Researchers also showed that the FGFR1 abnormality triggered an aggressive brain tumor in glial cells from mice that lacked the tumor suppressor gene Trp53.
Whole-genome sequencing found previously undiscovered rearrangements in the MYB and MYBL1 genes in diffuse LGGs. These newly identified abnormalities were also implicated in switching on the MAPK/ERK pathway.
Researchers checked an additional 100 LGGs and LGGNTs for the same FGFR1, MYB and MYBL1 mutations. Overall, MYB was altered in 25 percent of the diffuse LGGs, and 24 percent had alterations in FGFR1. Researchers also turned up numerous other mutations that occurred in just a few tumors. The affected genes included BRAF, RAF1, H3F3A, ATRX, EP300, WHSC1 and CHD2.

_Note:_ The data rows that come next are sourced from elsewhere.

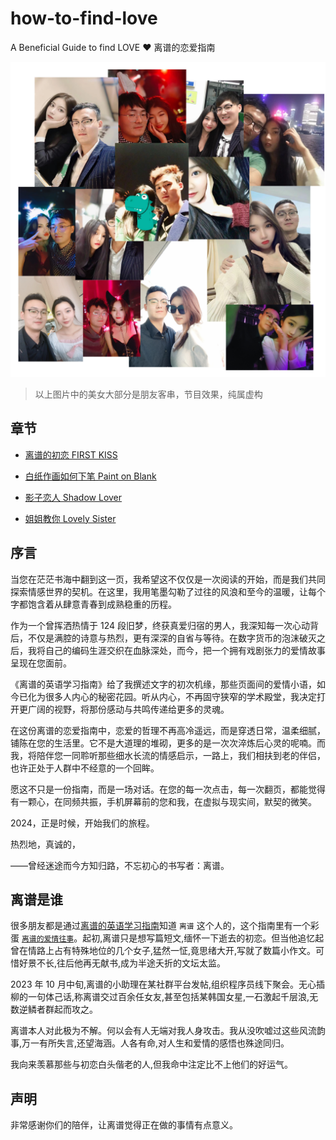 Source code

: # how-to-find-love

A Beneficial Guide to find LOVE ❤️ 离谱的恋爱指南

![](/assets/intro/cover.jpg)

> 以上图片中的美女大部分是朋友客串，节目效果，纯属虚构

## 章节

- [离谱的初恋 FIRST KISS](/story/01_first_kiss.CN.md)

- [白纸作画如何下笔 Paint on Blank](/story/02_paint_on_blank.md)

- [影子恋人 Shadow Lover](/story/03_shadow_lover.md)

- [姐姐教你 Lovely Sister](/story/04_lovely_sister.md)

## 序言

当您在茫茫书海中翻到这一页，我希望这不仅仅是一次阅读的开始，而是我们共同探索情感世界的契机。在这里，我用笔墨勾勒了过往的风浪和至今的温暖，让每个字都饱含着从肆意青春到成熟稳重的历程。

作为一个曾挥洒热情于 124 段旧梦，终获真爱归宿的男人，我深知每一次心动背后，不仅是满腔的诗意与热烈，更有深深的自省与等待。在数字货币的泡沫破灭之后，我将自己的编码生涯交织在血脉深处，而今，把一个拥有戏剧张力的爱情故事呈现在您面前。

《离谱的英语学习指南》给了我撰述文字的初次机缘，那些页面间的爱情小语，如今已化为很多人内心的秘密花园。听从内心，不再固守狭窄的学术殿堂，我决定打开更广阔的视野，将那份感动与共鸣传递给更多的灵魂。

在这份离谱的恋爱指南中，恋爱的哲理不再高冷遥远，而是穿透日常，温柔细腻，铺陈在您的生活里。它不是大道理的堆砌，更多的是一次次淬炼后心灵的呢喃。而我，将陪伴您一同聆听那些细水长流的情感启示，一路上，我们相扶到老的伴侣，也许正处于人群中不经意的一个回眸。

愿这不只是一份指南，而是一场对话。在您的每一次点击，每一次翻页，都能觉得有一颗心，在同频共振，手机屏幕前的您和我，在虚拟与现实间，默契的微笑。

2024，正是时候，开始我们的旅程。

热烈地，真诚的，

——曾经迷途而今方知归路，不忘初心的书写者：离谱。

## 离谱是谁

很多朋友都是通过[离谱的英语学习指南](https://github.com/byoungd/English-level-up-tips)知道 `离谱` 这个人的，这个指南里有一个彩蛋 [`离谱的爱情往事`](https://github.com/byoungd/English-level-up-tips/tree/master/part-3)。起初,离谱只是想写篇短文,缅怀一下逝去的初恋。但当他追忆起曾在情路上占有特殊地位的几个女子,猛然一怔,竟思绪大开,写就了数篇小作文。可惜好景不长,往后他再无献书,成为半途夭折的文坛太监。

2023 年 10 月中旬,离谱的小助理在某社群平台发帖,组织程序员线下聚会。无心插柳的一句体己话,称离谱交过百余任女友,甚至包括某韩国女星,一石激起千层浪,无数逆鳞者群起而攻之。

离谱本人对此极为不解。何以会有人无端对我人身攻击。我从没吹嘘过这些风流韵事,万一有所失言,还望海涵。人各有命,对人生和爱情的感悟也殊途同归。

我向来羡慕那些与初恋白头偕老的人,但我命中注定比不上他们的好运气。

## 声明

非常感谢你们的陪伴，让离谱觉得正在做的事情有点意义。
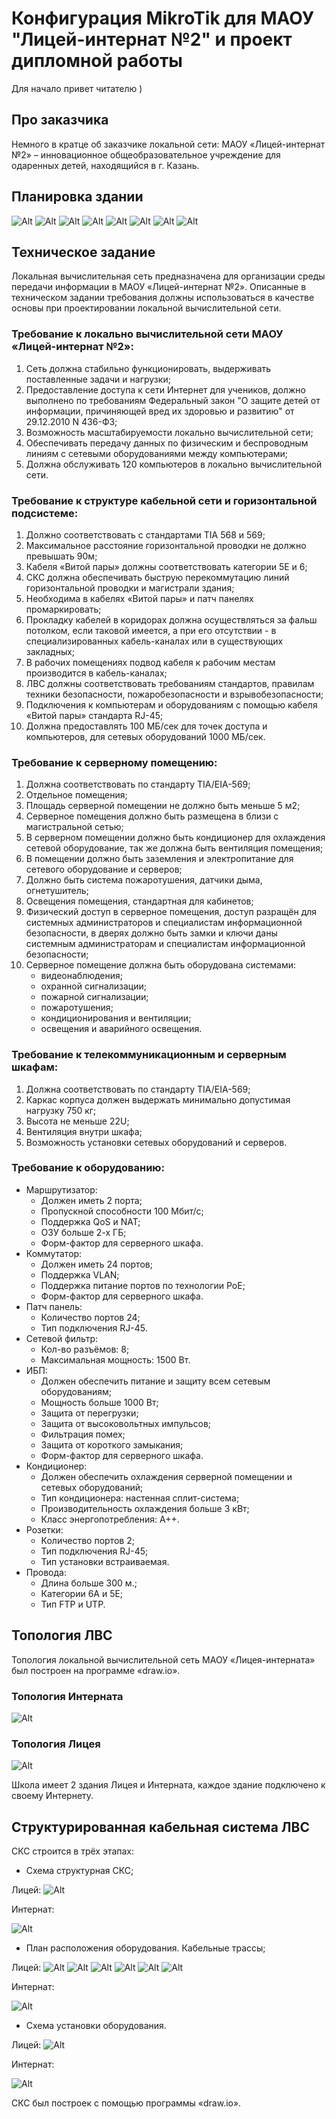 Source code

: # Конфигурация MikroTik для МАОУ "Лицей-интернат №2" и проект дипломной работы

Для начало привет читателю )

## Про заказчика
Немного в кратце об заказчике локальной сети: МАОУ «Лицей-интернат №2» – инновационное общеобразовательное учреждение для одаренных детей, находящийся в г. Казань. 

## Планировка здании
![Alt](https://github.com/fmanakhov/conf_mikrotik_li2_diploma_college/blob/main/ПланировкаЛИ2/КартыЗданийЛИ2/Слайд1.PNG)
![Alt](https://github.com/fmanakhov/conf_mikrotik_li2_diploma_college/blob/main/ПланировкаЛИ2/КартыЗданийЛИ2/Слайд2.PNG)
![Alt](https://github.com/fmanakhov/conf_mikrotik_li2_diploma_college/blob/main/ПланировкаЛИ2/КартыЗданийЛИ2/Слайд3.PNG)
![Alt](https://github.com/fmanakhov/conf_mikrotik_li2_diploma_college/blob/main/ПланировкаЛИ2/КартыЗданийЛИ2/Слайд4.PNG)
![Alt](https://github.com/fmanakhov/conf_mikrotik_li2_diploma_college/blob/main/ПланировкаЛИ2/КартыЗданийЛИ2/Слайд5.PNG)
![Alt](https://github.com/fmanakhov/conf_mikrotik_li2_diploma_college/blob/main/ПланировкаЛИ2/КартыЗданийЛИ2/Слайд6.PNG)
![Alt](https://github.com/fmanakhov/conf_mikrotik_li2_diploma_college/blob/main/ПланировкаЛИ2/КартыЗданийЛИ2/Слайд7.PNG)
![Alt](https://github.com/fmanakhov/conf_mikrotik_li2_diploma_college/blob/main/ПланировкаЛИ2/КартыЗданийЛИ2/Слайд8.PNG)

## Техническое задание
Локальная вычислительная сеть предназначена для организации среды передачи информации в МАОУ «Лицей-интернат №2».
Описанные в техническом задании требования должны использоваться в качестве основы при проектировании локальной вычислительной сети.
### Требование к локально вычислительной сети МАОУ «Лицей-интернат №2»:
1.  Сеть должна стабильно функционировать, выдерживать поставленные задачи и нагрузки;
2.  Предоставление доступа к сети Интернет для учеников, должно выполнено по требованиям Федеральный закон "О защите детей от информации, причиняющей вред их здоровью и развитию" от 29.12.2010 N 436-ФЗ;
3.  Возможность масштабируемости локально вычислительной сети;
4.  Обеспечивать передачу данных по физическим и беспроводным линиям с сетевыми оборудованиями между компьютерами;
5.  Должна обслуживать 120 компьютеров в локально вычислительной сети.
### Требование к структуре кабельной сети и горизонтальной подсистеме:
1.  Должно соответствовать с стандартами TIA 568 и 569;
2.	Максимальное расстояние горизонтальной проводки не должно превышать 90м;
3.	Кабеля «Витой пары» должны соответствовать категории 5Е и 6;
4.	СКС должна обеспечивать быструю перекоммутацию линий горизонтальной проводки и магистрали здания;
5.	Необходима в кабелях «Витой пары» и патч панелях промаркировать;
6.	Прокладку кабелей в коридорах должна осуществляться за фальш потолком, если таковой имеется, а при его отсутствии - в специализированных кабель-каналах или в существующих закладных; 
7.	В рабочих помещениях подвод кабеля к рабочим местам производится в кабель-каналах;
8.	ЛВС должны соответствовать требованиям стандартов, правилам техники безопасности, пожаробезопасности и взрывобезопасности;
9.	Подключения к компьютерам и оборудованиям с помощью кабеля «Витой пары» стандарта RJ-45;
10.	Должна предоставлять 100 МБ/сек для точек доступа и компьютеров, для сетевых оборудований 1000 МБ/сек.
### Требование к серверному помещению:
1.	Должна соответствовать по стандарту TIA/EIA-569;
2.	Отдельное помещения;
3.	Площадь серверной помещении не должно быть меньше 5 м2;
4.	Серверное помещения должно быть размещена в близи с магистральной сетью;
5.	В серверном помещении должно быть кондиционер для охлаждения сетевой оборудование, так же должна быть вентиляция помещения;
6.	В помещении должно быть заземления и электропитание для сетевого оборудование и серверов;
7.	Должно быть система пожаротушения, датчики дыма, огнетушитель;
8.	Освещения помещения, стандартная для кабинетов;
9.	Физический доступ в серверное помещения, доступ разращён для системных администраторов и специалистам информационной безопасности, в дверях должно быть замки и ключи даны системным администраторам и специалистам информационной безопасности;
10.	Серверное помещение должна быть оборудована системами:
    -	видеонаблюдения;
    -	охранной сигнализации;
    -	пожарной сигнализации;
    -	пожаротушения;
    -  	кондиционирования и вентиляции;
    -	освещения и аварийного освещения. 
### Требование к телекоммуникационным и серверным шкафам:
1.	Должна соответствовать по стандарту TIA/EIA-569;
2.	Каркас корпуса должен выдержать минимально допустимая нагрузку 750 кг;
3.	Высота не меньше 22U;
4.	Вентиляция внутри шкафа;
5.	Возможность установки сетевых оборудований и серверов.
### Требование к оборудованию:
-	Маршрутизатор:
    * Должен иметь 2 порта;
	* Пропускной способности 100 Мбит/с;
    * Поддержка QoS и NAT;
    * ОЗУ больше 2-х ГБ;
    * Форм-фактор для серверного шкафа.
-	Коммутатор:
    *	Должен иметь 24 портов;
    *	Поддержка VLAN;
    *	Поддержка питание портов по технологии PoE;
    *	Форм-фактор для серверного шкафа.
-	Патч панель: 
    *	Количество портов 24;
    *	Тип подключения RJ-45.
-	Сетевой фильтр:
    *	Кол-во разъёмов: 8; 
    *	Максимальная мощность: 1500 Вт.
-	ИБП:
    *	Должен обеспечить питание и защиту всем сетевым оборудованиям;
    *	Мощность больше 1000 Вт;
    *	Защита от перегрузки;
    *	Защита от высоковольтных импульсов;
    *	Фильтрация помех;
    *	Защита от короткого замыкания;
    *	Форм-фактор для серверного шкафа.
-	Кондиционер:
    *	Должен обеспечить охлаждения серверной помещении и сетевых оборудований;
    *	Тип кондиционера: настенная сплит-система;
    *	Производительность охлаждения больше 3 кВт;
    *	Класс энергопотребления: A++.
-	Розетки:
    *	Количество портов 2;
    *	Тип подключения RJ-45;
    *	Тип установки встраиваемая.
-	Провода:
    *	Длина больше 300 м.;
    *	Категории 6А и 5Е;
    *	Тип FTP и UTP.

## Топология ЛВС
Топология локальной вычислительной сеть МАОУ «Лицея-интерната» был построен на программе «draw.io».
### Топология Интерната 
![Alt](https://github.com/fmanakhov/conf_mikrotik_li2_diploma_college/blob/main/ТопологияЛИ2/Топология_ЛИ2-Интернат.png)

### Топология Лицея
![Alt](https://github.com/fmanakhov/conf_mikrotik_li2_diploma_college/blob/main/ТопологияЛИ2/Топология_ЛИ2-Лицей.png)

Школа имеет 2 здания Лицея и Интерната, каждое здание подключено к своему Интернету. 

## Структурированная кабельная система ЛВС
СКС строится в трёх этапах:
-   Схема структурная СКС;

Лицей:
![Alt](https://github.com/fmanakhov/conf_mikrotik_li2_diploma_college/blob/main/СКС/Картинки/СхемаСтруктурнаяСКС/СхемаСтруктурнаяСКС-Лицей.png) 

Интернат:

![Alt](https://github.com/fmanakhov/conf_mikrotik_li2_diploma_college/blob/main/СКС/Картинки/СхемаСтруктурнаяСКС/СхемаСтруктурнаяСКС-Интернат.png) 
-   План расположения оборудования. Кабельные трассы; 

Лицей:
![Alt](https://github.com/fmanakhov/conf_mikrotik_li2_diploma_college/blob/main/СКС/Картинки/ПланРасположенияОборудования.КабельныеТрассы/1-1.png)
![Alt](https://github.com/fmanakhov/conf_mikrotik_li2_diploma_college/blob/main/СКС/Картинки/ПланРасположенияОборудования.КабельныеТрассы/1-2.png)
![Alt](https://github.com/fmanakhov/conf_mikrotik_li2_diploma_college/blob/main/СКС/Картинки/ПланРасположенияОборудования.КабельныеТрассы/1-3.png)
![Alt](https://github.com/fmanakhov/conf_mikrotik_li2_diploma_college/blob/main/СКС/Картинки/ПланРасположенияОборудования.КабельныеТрассы/2-1.png)
![Alt](https://github.com/fmanakhov/conf_mikrotik_li2_diploma_college/blob/main/СКС/Картинки/ПланРасположенияОборудования.КабельныеТрассы/2-2.png)
![Alt](https://github.com/fmanakhov/conf_mikrotik_li2_diploma_college/blob/main/СКС/Картинки/ПланРасположенияОборудования.КабельныеТрассы/2-3.png)

Интернат:

![Alt](https://github.com/fmanakhov/conf_mikrotik_li2_diploma_college/blob/main/СКС/Картинки/ПланРасположенияОборудования.КабельныеТрассы/Интернат.png)

-   Схема установки оборудования. 

Лицей:
![Alt](https://github.com/fmanakhov/conf_mikrotik_li2_diploma_college/blob/main/СКС/Картинки/СхемаУстановкиОборудования/СхемаУстановкиОборудования-Лицей.png)

Интернат:

![Alt](https://github.com/fmanakhov/conf_mikrotik_li2_diploma_college/blob/main/СКС/Картинки/СхемаУстановкиОборудования/СхемаУстановкиОборудования-Интернат.png)

СКС был построек с помощью программы «draw.io».

##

“The Pediatric Cancer Genome Project has provided a remarkable opportunity to look at the genomic landscape of this disease and really put the alterations responsible on the map. We can now account for the genetic errors responsible for more than 90 percent of low-grade gliomas,” Ellison said. “The discovery that FGFR1 and MYB play a central role in childhood diffuse LGG also serves to distinguish the pediatric and adult forms of the disease.”